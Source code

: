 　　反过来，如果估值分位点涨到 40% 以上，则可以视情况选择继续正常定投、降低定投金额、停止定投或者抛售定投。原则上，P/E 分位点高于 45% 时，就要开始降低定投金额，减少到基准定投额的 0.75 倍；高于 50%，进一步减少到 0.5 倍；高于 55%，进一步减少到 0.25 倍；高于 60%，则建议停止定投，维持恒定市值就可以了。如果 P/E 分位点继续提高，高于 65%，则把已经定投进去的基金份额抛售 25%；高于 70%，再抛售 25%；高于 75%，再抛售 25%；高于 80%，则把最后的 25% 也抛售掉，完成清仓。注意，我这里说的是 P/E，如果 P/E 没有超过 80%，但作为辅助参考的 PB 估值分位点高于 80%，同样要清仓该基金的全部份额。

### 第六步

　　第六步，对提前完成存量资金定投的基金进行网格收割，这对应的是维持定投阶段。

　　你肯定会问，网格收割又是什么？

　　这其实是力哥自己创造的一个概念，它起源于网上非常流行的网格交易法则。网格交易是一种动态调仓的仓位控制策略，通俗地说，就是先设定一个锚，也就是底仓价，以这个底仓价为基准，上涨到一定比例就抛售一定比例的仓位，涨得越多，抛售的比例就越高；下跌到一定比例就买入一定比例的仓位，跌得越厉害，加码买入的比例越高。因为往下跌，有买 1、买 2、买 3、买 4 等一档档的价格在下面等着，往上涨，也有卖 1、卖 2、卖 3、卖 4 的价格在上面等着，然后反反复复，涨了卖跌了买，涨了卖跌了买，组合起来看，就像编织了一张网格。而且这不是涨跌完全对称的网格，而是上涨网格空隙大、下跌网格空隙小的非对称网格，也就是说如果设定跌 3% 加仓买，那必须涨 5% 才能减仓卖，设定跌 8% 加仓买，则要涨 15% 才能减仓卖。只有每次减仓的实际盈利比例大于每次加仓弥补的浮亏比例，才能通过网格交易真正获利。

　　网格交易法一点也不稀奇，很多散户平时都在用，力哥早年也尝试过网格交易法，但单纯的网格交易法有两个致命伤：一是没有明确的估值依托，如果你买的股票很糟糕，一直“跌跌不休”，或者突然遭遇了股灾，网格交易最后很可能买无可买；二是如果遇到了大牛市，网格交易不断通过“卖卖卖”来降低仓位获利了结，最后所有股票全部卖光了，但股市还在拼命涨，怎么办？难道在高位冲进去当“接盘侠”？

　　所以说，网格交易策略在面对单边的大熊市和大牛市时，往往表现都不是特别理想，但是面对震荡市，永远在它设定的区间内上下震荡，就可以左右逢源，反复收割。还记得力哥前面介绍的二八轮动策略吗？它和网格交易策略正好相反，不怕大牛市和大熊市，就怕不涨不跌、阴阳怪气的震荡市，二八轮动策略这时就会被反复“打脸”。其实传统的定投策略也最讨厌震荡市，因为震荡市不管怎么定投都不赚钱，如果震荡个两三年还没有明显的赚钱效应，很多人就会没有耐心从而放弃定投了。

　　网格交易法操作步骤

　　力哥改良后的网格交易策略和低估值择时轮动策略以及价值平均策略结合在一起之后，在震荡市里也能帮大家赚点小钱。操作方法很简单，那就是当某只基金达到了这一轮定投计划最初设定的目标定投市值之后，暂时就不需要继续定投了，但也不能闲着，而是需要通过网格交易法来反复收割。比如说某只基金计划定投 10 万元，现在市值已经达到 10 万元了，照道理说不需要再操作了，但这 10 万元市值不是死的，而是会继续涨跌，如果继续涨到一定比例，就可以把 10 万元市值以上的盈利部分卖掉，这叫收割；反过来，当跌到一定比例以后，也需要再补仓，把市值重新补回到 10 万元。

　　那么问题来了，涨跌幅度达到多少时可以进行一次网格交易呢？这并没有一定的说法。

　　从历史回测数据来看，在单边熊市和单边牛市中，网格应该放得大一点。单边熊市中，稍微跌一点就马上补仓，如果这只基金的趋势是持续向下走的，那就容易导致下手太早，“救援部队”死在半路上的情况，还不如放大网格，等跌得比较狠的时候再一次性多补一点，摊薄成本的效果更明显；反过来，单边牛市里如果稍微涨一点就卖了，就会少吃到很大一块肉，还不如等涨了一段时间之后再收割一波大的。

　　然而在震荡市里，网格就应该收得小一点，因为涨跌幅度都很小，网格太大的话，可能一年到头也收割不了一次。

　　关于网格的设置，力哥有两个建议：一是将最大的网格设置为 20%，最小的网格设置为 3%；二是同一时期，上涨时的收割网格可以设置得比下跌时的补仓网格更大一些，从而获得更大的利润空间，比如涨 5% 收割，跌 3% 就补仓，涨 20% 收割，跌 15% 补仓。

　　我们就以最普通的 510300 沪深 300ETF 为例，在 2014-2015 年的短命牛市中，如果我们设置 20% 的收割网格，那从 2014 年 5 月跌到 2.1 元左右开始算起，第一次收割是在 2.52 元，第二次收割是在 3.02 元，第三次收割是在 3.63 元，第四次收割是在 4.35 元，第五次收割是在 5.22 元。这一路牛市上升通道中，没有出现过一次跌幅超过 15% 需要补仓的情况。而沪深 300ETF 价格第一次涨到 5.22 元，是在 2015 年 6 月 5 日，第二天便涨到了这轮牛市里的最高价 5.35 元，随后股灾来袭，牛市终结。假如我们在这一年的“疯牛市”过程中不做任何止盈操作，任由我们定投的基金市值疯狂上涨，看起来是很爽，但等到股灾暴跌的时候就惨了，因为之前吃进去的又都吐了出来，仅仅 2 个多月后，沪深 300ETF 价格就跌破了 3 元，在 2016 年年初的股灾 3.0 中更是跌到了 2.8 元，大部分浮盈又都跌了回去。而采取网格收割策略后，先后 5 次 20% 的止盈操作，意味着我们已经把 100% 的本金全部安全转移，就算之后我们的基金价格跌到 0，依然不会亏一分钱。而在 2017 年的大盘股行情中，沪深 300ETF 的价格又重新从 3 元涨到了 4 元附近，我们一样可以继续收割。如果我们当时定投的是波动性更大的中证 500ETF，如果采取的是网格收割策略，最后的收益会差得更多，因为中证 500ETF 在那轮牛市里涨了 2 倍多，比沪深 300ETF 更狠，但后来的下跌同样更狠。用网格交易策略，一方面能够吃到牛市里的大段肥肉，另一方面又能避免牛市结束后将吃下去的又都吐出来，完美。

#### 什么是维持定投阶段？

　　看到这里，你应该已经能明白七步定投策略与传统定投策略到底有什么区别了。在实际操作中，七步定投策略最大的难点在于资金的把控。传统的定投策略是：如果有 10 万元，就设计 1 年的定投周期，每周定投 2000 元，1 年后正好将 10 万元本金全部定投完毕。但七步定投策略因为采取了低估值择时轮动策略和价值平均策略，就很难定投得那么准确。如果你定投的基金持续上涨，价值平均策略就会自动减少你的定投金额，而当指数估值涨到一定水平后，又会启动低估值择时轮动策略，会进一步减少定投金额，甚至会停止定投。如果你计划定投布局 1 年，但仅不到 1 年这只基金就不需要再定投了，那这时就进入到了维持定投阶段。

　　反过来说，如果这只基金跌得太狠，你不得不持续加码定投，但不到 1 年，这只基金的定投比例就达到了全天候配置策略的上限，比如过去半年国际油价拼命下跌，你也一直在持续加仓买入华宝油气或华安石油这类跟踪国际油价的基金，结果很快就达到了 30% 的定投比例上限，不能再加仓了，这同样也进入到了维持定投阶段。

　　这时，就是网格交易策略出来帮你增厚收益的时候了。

● ● ●

◆ WHAT YOU WILL DO ◆
Whatever appears in the listing above, write it down again exactly.

◆ TASK RESULT ◆
Source code

: 　　反过来，如果估值分位点涨到 40% 以上，则可以视情况选择继续正常定投、降低定投金额、停止定投或者抛售定投。原则上，P/E 分位点高于 45% 时，就要开始降低定投金额，减少到基准定投额的 0.75 倍；高于 50%，进一步减少到 0.5 倍；高于 55%，进一步减少到 0.25 倍；高于 60%，则建议停止定投，维持恒定市值就可以了。如果 P/E 分位点继续提高，高于 65%，则把已经定投进去的基金份额抛售 25%；高于 70%，再抛售 25%；高于 75%，再抛售 25%；高于 80%，则把最后的 25% 也抛售掉，完成清仓。注意，我这里说的是 P/E，如果 P/E 没有超过 80%，但作为辅助参考的 PB 估值分位点高于 80%，同样要清仓该基金的全部份额。

### 第六步

　　第六步，对提前完成存量资金定投的基金进行网格收割，这对应的是维持定投阶段。

　　你肯定会问，网格收割又是什么？

　　这其实是力哥自己创造的一个概念，它起源于网上非常流行的网格交易法则。网格交易是一种动态调仓的仓位控制策略，通俗地说，就是先设定一个锚，也就是底仓价，以这个底仓价为基准，上涨到一定比例就抛售一定比例的仓位，涨得越多，抛售的比例就越高；下跌到一定比例就买入一定比例的仓位，跌得越厉害，加码买入的比例越高。因为往下跌，有买 1、买 2、买 3、买 4 等一档档的价格在下面等着，往上涨，也有卖 1、卖 2、卖 3、卖 4 的价格在上面等着，然后反反复复，涨了卖跌了买，涨了卖跌了买，组合起来看，就像编织了一张网格。而且这不是涨跌完全对称的网格，而是上涨网格空隙大、下跌网格空隙小的非对称网格，也就是说如果设定跌 3% 加仓买，那必须涨 5% 才能减仓卖，设定跌 8% 加仓买，则要涨 15% 才能减仓卖。只有每次减仓的实际盈利比例大于每次加仓弥补的浮亏比例，才能通过网格交易真正获利。

　　网格交易法一点也不稀奇，很多散户平时都在用，力哥早年也尝试过网格交易法，但单纯的网格交易法有两个致命伤：一是没有明确的估值依托，如果你买的股票很糟糕，一直“跌跌不休”，或者突然遭遇了股灾，网格交易最后很可能买无可买；二是如果遇到了大牛市，网格交易不断通过“卖卖卖”来降低仓位获利了结，最后所有股票全部卖光了，但股市还在拼命涨，怎么办？难道在高位冲进去当“接盘侠”？

　　所以说，网格交易策略在面对单边的大熊市和大牛市时，往往表现都不是特别理想，但是面对震荡市，永远在它设定的区间内上下震荡，就可以左右逢源，反复收割。还记得力哥前面介绍的二八轮动策略吗？它和网格交易策略正好相反，不怕大牛市和大熊市，就怕不涨不跌、阴阳怪气的震荡市，二八轮动策略这时就会被反复“打脸”。其实传统的定投策略也最讨厌震荡市，因为震荡市不管怎么定投都不赚钱，如果震荡个两三年还没有明显的赚钱效应，很多人就会没有耐心从而放弃定投了。

　　网格交易法操作步骤

　　力哥改良后的网格交易策略和低估值择时轮动策略以及价值平均策略结合在一起之后，在震荡市里也能帮大家赚点小钱。操作方法很简单，那就是当某只基金达到了这一轮定投计划最初设定的目标定投市值之后，暂时就不需要继续定投了，但也不能闲着，而是需要通过网格交易法来反复收割。比如说某只基金计划定投 10 万元，现在市值已经达到 10 万元了，照道理说不需要再操作了，但这 10 万元市值不是死的，而是会继续涨跌，如果继续涨到一定比例，就可以把 10 万元市值以上的盈利部分卖掉，这叫收割；反过来，当跌到一定比例以后，也需要再补仓，把市值重新补回到 10 万元。

　　那么问题来了，涨跌幅度达到多少时可以进行一次网格交易呢？这并没有一定的说法。

　　从历史回测数据来看，在单边熊市和单边牛市中，网格应该放得大一点。单边熊市中，稍微跌一点就马上补仓，如果这只基金的趋势是持续向下走的，那就容易导致下手太早，“救援部队”死在半路上的情况，还不如放大网格，等跌得比较狠的时候再一次性多补一点，摊薄成本的效果更明显；反过来，单边牛市里如果稍微涨一点就卖了，就会少吃到很大一块肉，还不如等涨了一段时间之后再收割一波大的。

　　然而在震荡市里，网格就应该收得小一点，因为涨跌幅度都很小，网格太大的话，可能一年到头也收割不了一次。

　　关于网格的设置，力哥有两个建议：一是将最大的网格设置为 20%，最小的网格设置为 3%；二是同一时期，上涨时的收割网格可以设置得比下跌时的补仓网格更大一些，从而获得更大的利润空间，比如涨 5% 收割，跌 3% 就补仓，涨 20% 收割，跌 15% 补仓。

　　我们就以最普通的 510300 沪深 300ETF 为例，在 2014-2015 年的短命牛市中，如果我们设置 20% 的收割网格，那从 2014 年 5 月跌到 2.1 元左右开始算起，第一次收割是在 2.52 元，第二次收割是在 3.02 元，第三次收割是在 3.63 元，第四次收割是在 4.35 元，第五次收割是在 5.22 元。这一路牛市上升通道中，没有出现过一次跌幅超过 15% 需要补仓的情况。而沪深 300ETF 价格第一次涨到 5.22 元，是在 2015 年 6 月 5 日，第二天便涨到了这轮牛市里的最高价 5.35 元，随后股灾来袭，牛市终结。假如我们在这一年的“疯牛市”过程中不做任何止盈操作，任由我们定投的基金市值疯狂上涨，看起来是很爽，但等到股灾暴跌的时候就惨了，因为之前吃进去的又都吐了出来，仅仅 2 个多月后，沪深 300ETF 价格就跌破了 3 元，在 2016 年年初的股灾 3.0 中更是跌到了 2.8 元，大部分浮盈又都跌了回去。而采取网格收割策略后，先后 5 次 20% 的止盈操作，意味着我们已经把 100% 的本金全部安全转移，就算之后我们的基金价格跌到 0，依然不会亏一分钱。而在 2017 年的大盘股行情中，沪深 300ETF 的价格又重新从 3 元涨到了 4 元附近，我们一样可以继续收割。如果我们当时定投的是波动性更大的中证 500ETF，如果采取的是网格收割策略，最后的收益会差得更多，因为中证 500ETF 在那轮牛市里涨了 2 倍多，比沪深 300ETF 更狠，但后来的下跌同样更狠。用网格交易策略，一方面能够吃到牛市里的大段肥肉，另一方面又能避免牛市结束后将吃下去的又都吐出来，完美。

#### 什么是维持定投阶段？

　　看到这里，你应该已经能明白七步定投策略与传统定投策略到底有什么区别了。在实际操作中，七步定投策略最大的难点在于资金的把控。传统的定投策略是：如果有 10 万元，就设计 1 年的定投周期，每周定投 2000 元，1 年后正好将 10 万元本金全部定投完毕。但七步定投策略因为采取了低估值择时轮动策略和价值平均策略，就很难定投得那么准确。如果你定投的基金持续上涨，价值平均策略就会自动减少你的定投金额，而当指数估值涨到一定水平后，又会启动低估值择时轮动策略，会进一步减少定投金额，甚至会停止定投。如果你计划定投布局 1 年，但仅不到 1 年这只基金就不需要再定投了，那这时就进入到了维持定投阶段。

　　反过来说，如果这只基金跌得太狠，你不得不持续加码定投，但不到 1 年，这只基金的定投比例就达到了全天候配置策略的上限，比如过去半年国际油价拼命下跌，你也一直在持续加仓买入华宝油气或华安石油这类跟踪国际油价的基金，结果很快就达到了 30% 的定投比例上限，不能再加仓了，这同样也进入到了维持定投阶段。

　　这时，就是网格交易策略出来帮你增厚收益的时候了。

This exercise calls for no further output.